Obi-Wan show to track Ewan McGregor's transformation into a sad desert hermit
The prequel trilogy of Star Wars films doesn’t end particularly well for our old pal, Obi-Wan Kenobi. Sure, he has the high ground and all, but at the end of the day, all the general really has to show for himself is a bisected apprentice, a couple of useless babies, and a whole bus load of dead younglings and friends. Is it any wonder he changes his name, quits his job, and spends the next 18 years holding his own personal Burning Man out in the deserts of Tatooine?
All of this is pretty perfectly laid out by the end of Revenge Of The Sith, which strongly implies that, having handed baby Luke Skywalker off to his blue milk-guzzling step-uncle, it was time for “Ben” to settle down, build a few bridges over the River Kwai, and then really steer into this whole “weird desert hermit” thing.
But apparently there’s a lot more to it than that: Ewan McGregor has confirmed this week that there was a lot more going on in Kenobi’s life in between Episodes III and IV than working out a proper treatment for Jawa Rash. McGregor has now formally confirmed that said period will be the stated focus of the six-episode Disney+ Obi-Wan show that was revealed at D23 earlier ths year. McGregor didn’t give out any major plot spoilers in his recent interview with Men’s Journal, but did confirm that the series will lay out what Obi-Wan got up to in the intervening years, as well as his mental state re: the whole “Raised the kid who murdered pretty much everybody” issue.

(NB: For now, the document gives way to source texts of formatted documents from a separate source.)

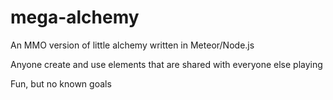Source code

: mega-alchemy
============

An MMO version of little alchemy written in Meteor/Node.js

Anyone create and use elements that are shared with everyone else playing

Fun, but no known goals
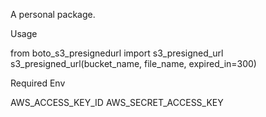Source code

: A personal package.

Usage

from boto_s3_presignedurl import s3_presigned_url
s3_presigned_url(bucket_name, file_name, expired_in=300)

Required Env

AWS_ACCESS_KEY_ID
AWS_SECRET_ACCESS_KEY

McGregor also expressed his own personal relief about the project finally coming into the light; he’s apparently been working on this thing for the last four years, and has had to relentlessly lie about its existence and form across that time. Per Kathleen Kennedy, the show’s scripts are already written; it’ll begin filming next year, with an expected air date some time in 2021. “I want to get closer and closer to how Obi-Wan felt while Alec Guinness was playing him,” McGregor said in the interview. “I feel like I’m grayer and nearer him in age, so it’ll be easier to do that.”